Module 15 — End-to-End Verification
You have built a Kubernetes cluster from scratch — certificates, etcd, control plane, worker nodes, networking, DNS, load balancing, and a deployed application. This final module runs comprehensive verification tests to confirm everything works together.
Each section tests a different cluster capability. Run all tests from your Mac using the kubectl context configured in Module 13.
1. Cluster Component Health
1.1 Node status
kubectl get nodes -o wide
Expected:
NAME STATUS ROLES AGE VERSION INTERNAL-IP ...
worker1 Ready <none> 1h v1.31.0 192.168.56.23 ...
worker2 Ready <none> 1h v1.31.0 192.168.56.24 ...
Both nodes are Ready with the correct IPs and Kubernetes version.
1.2 Component status
kubectl get componentstatuses
Expected:
NAME STATUS MESSAGE ERROR
scheduler Healthy ok
controller-manager Healthy ok
etcd-0 Healthy ok
etcd-1 Healthy ok
1.3 System pods
kubectl get pods -n kube-system
Expected: CoreDNS pods are Running (2 replicas).
1.4 etcd health
From a control plane node:
ssh cp1 "sudo ETCDCTL_API=3 etcdctl endpoint health \
--endpoints=https://192.168.56.21:2379,https://192.168.56.22:2379 \
--cacert=/etc/etcd/ca.pem \
--cert=/etc/etcd/etcd.pem \
--key=/etc/etcd/etcd-key.pem"
Expected: Both endpoints show is healthy: successfully committed proposal.
Checkpoint: All cluster components are healthy — nodes Ready, control plane Healthy, etcd healthy, CoreDNS running.
2. Application Verification
2.1 Pod status
kubectl get pods -n customerapp -o wide
Expected: All pods (postgres, backend x2, nginx) are Running and distributed across workers.
2.2 Health endpoint
curl -s http://192.168.56.23:30080/health
Expected: Health response from the backend (e.g., {"status":"ok"}).
2.3 Test through both workers
The NodePort Service is accessible on every worker node:
curl -s http://192.168.56.23:30080/health
curl -s http://192.168.56.24:30080/health
Both should return the same response.
2.4 Login test
curl -s -X POST http://192.168.56.23:30080/login \
-H "Content-Type: application/json" \
-d '{"username":"admin","password":"admin123"}'
Expected: A response with a session token or success message.
2.5 CRUD test
Create a customer:
curl -s -X POST http://192.168.56.23:30080/customers \
-H "Content-Type: application/json" \
-d '{"name":"Verification Test","email":"verify@test.com"}'
List customers:
curl -s http://192.168.56.23:30080/customers
The created customer should appear in the list.

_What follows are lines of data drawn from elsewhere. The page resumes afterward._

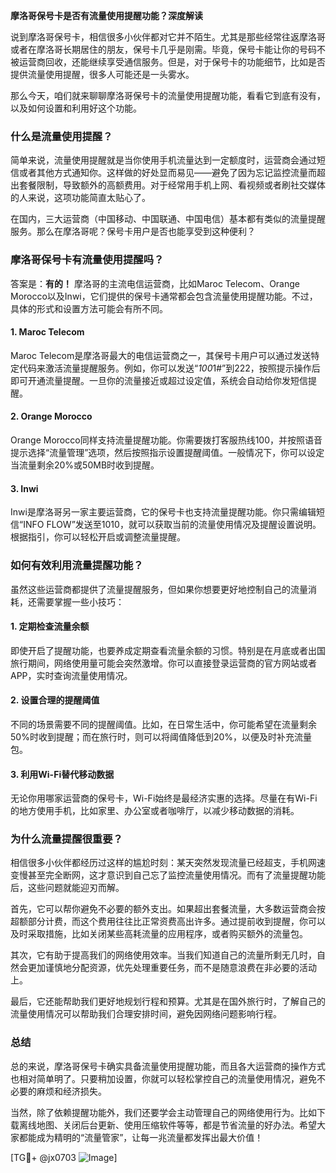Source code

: **摩洛哥保号卡是否有流量使用提醒功能？深度解读**

说到摩洛哥保号卡，相信很多小伙伴都对它并不陌生。尤其是那些经常往返摩洛哥或者在摩洛哥长期居住的朋友，保号卡几乎是刚需。毕竟，保号卡能让你的号码不被运营商回收，还能继续享受通信服务。但是，对于保号卡的功能细节，比如是否提供流量使用提醒，很多人可能还是一头雾水。

那么今天，咱们就来聊聊摩洛哥保号卡的流量使用提醒功能，看看它到底有没有，以及如何设置和利用好这个功能。

### **什么是流量使用提醒？**

简单来说，流量使用提醒就是当你使用手机流量达到一定额度时，运营商会通过短信或者其他方式通知你。这样做的好处显而易见——避免了因为忘记监控流量而超出套餐限制，导致额外的高额费用。对于经常用手机上网、看视频或者刷社交媒体的人来说，这项功能简直太贴心了。

在国内，三大运营商（中国移动、中国联通、中国电信）基本都有类似的流量提醒服务。那么在摩洛哥呢？保号卡用户是否也能享受到这种便利？

### **摩洛哥保号卡有流量使用提醒吗？**

答案是：**有的！** 摩洛哥的主流电信运营商，比如Maroc Telecom、Orange Morocco以及Inwi，它们提供的保号卡通常都会包含流量使用提醒功能。不过，具体的形式和设置方法可能会有所不同。

#### **1. Maroc Telecom**
Maroc Telecom是摩洛哥最大的电信运营商之一，其保号卡用户可以通过发送特定代码来激活流量提醒服务。例如，你可以发送“*100*1#”到222，按照提示操作后即可开通流量提醒。一旦你的流量接近或超过设定值，系统会自动给你发短信提醒。

#### **2. Orange Morocco**
Orange Morocco同样支持流量提醒功能。你需要拨打客服热线100，并按照语音提示选择“流量管理”选项，然后按照指示设置提醒阈值。一般情况下，你可以设定当流量剩余20%或50MB时收到提醒。

#### **3. Inwi**
Inwi是摩洛哥另一家主要运营商，它的保号卡也支持流量提醒功能。你只需编辑短信“INFO FLOW”发送至1010，就可以获取当前的流量使用情况及提醒设置说明。根据指引，你可以轻松开启或调整流量提醒。

### **如何有效利用流量提醒功能？**

虽然这些运营商都提供了流量提醒服务，但如果你想要更好地控制自己的流量消耗，还需要掌握一些小技巧：

#### **1. 定期检查流量余额**
即使开启了提醒功能，也要养成定期查看流量余额的习惯。特别是在月底或者出国旅行期间，网络使用量可能会突然激增。你可以直接登录运营商的官方网站或者APP，实时查询流量使用情况。

#### **2. 设置合理的提醒阈值**
不同的场景需要不同的提醒阈值。比如，在日常生活中，你可能希望在流量剩余50%时收到提醒；而在旅行时，则可以将阈值降低到20%，以便及时补充流量包。

#### **3. 利用Wi-Fi替代移动数据**
无论你用哪家运营商的保号卡，Wi-Fi始终是最经济实惠的选择。尽量在有Wi-Fi的地方使用手机，比如家里、办公室或者咖啡厅，以减少移动数据的消耗。

### **为什么流量提醒很重要？**

相信很多小伙伴都经历过这样的尴尬时刻：某天突然发现流量已经超支，手机网速变慢甚至完全断网，这才意识到自己忘了监控流量使用情况。而有了流量提醒功能后，这些问题就能迎刃而解。

首先，它可以帮你避免不必要的额外支出。如果超出套餐流量，大多数运营商会按超额部分计费，而这个费用往往比正常资费高出许多。通过提前收到提醒，你可以及时采取措施，比如关闭某些高耗流量的应用程序，或者购买额外的流量包。

其次，它有助于提高我们的网络使用效率。当我们知道自己的流量所剩无几时，自然会更加谨慎地分配资源，优先处理重要任务，而不是随意浪费在非必要的活动上。

最后，它还能帮助我们更好地规划行程和预算。尤其是在国外旅行时，了解自己的流量使用情况可以帮助我们合理安排时间，避免因网络问题影响行程。

### **总结**

总的来说，摩洛哥保号卡确实具备流量使用提醒功能，而且各大运营商的操作方式也相对简单明了。只要稍加设置，你就可以轻松掌控自己的流量使用情况，避免不必要的麻烦和经济损失。

当然，除了依赖提醒功能外，我们还要学会主动管理自己的网络使用行为。比如下载离线地图、关闭后台更新、使用压缩软件等等，都是节省流量的好办法。希望大家都能成为精明的“流量管家”，让每一兆流量都发挥出最大价值！

[TG💪+ @jx0703 ![Image](https://github.com/user-attachments/assets/dbca1d08-cadb-493c-b0ec-ad6f7a83f270)]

Checkpoint: The application is fully functional — health checks pass, login works, CRUD operations succeed through both worker node IPs.
3. DNS Verification
3.1 Cluster service resolution
kubectl run dns-verify --image=busybox:1.36 --restart=Never --rm -it \
-- nslookup kubernetes.default
Expected: Resolves to 10.32.0.1 (the API server's ClusterIP).
3.2 Application service resolution
kubectl run dns-verify --image=busybox:1.36 --restart=Never --rm -it \
-n customerapp \
-- nslookup postgres.customerapp.svc.cluster.local
Expected: Resolves to the ClusterIP of the postgres Service.
3.3 Cross-namespace resolution
kubectl run dns-verify --image=busybox:1.36 --restart=Never --rm -it \
-- nslookup kube-dns.kube-system.svc.cluster.local
Expected: Resolves to 10.32.0.10 (the CoreDNS Service IP).
3.4 External DNS resolution
kubectl run dns-verify --image=busybox:1.36 --restart=Never --rm -it \
-- nslookup google.com
Expected: Resolves to a public IP address.
Checkpoint: DNS works for cluster services, cross-namespace lookups, and external domains.
4. Scaling
4.1 Scale the backend to 3 replicas
kubectl scale deployment backend -n customerapp --replicas=3
4.2 Watch pods being created
kubectl get pods -n customerapp -l app=backend -o wide -w
Press Ctrl+C after all 3 pods are Running.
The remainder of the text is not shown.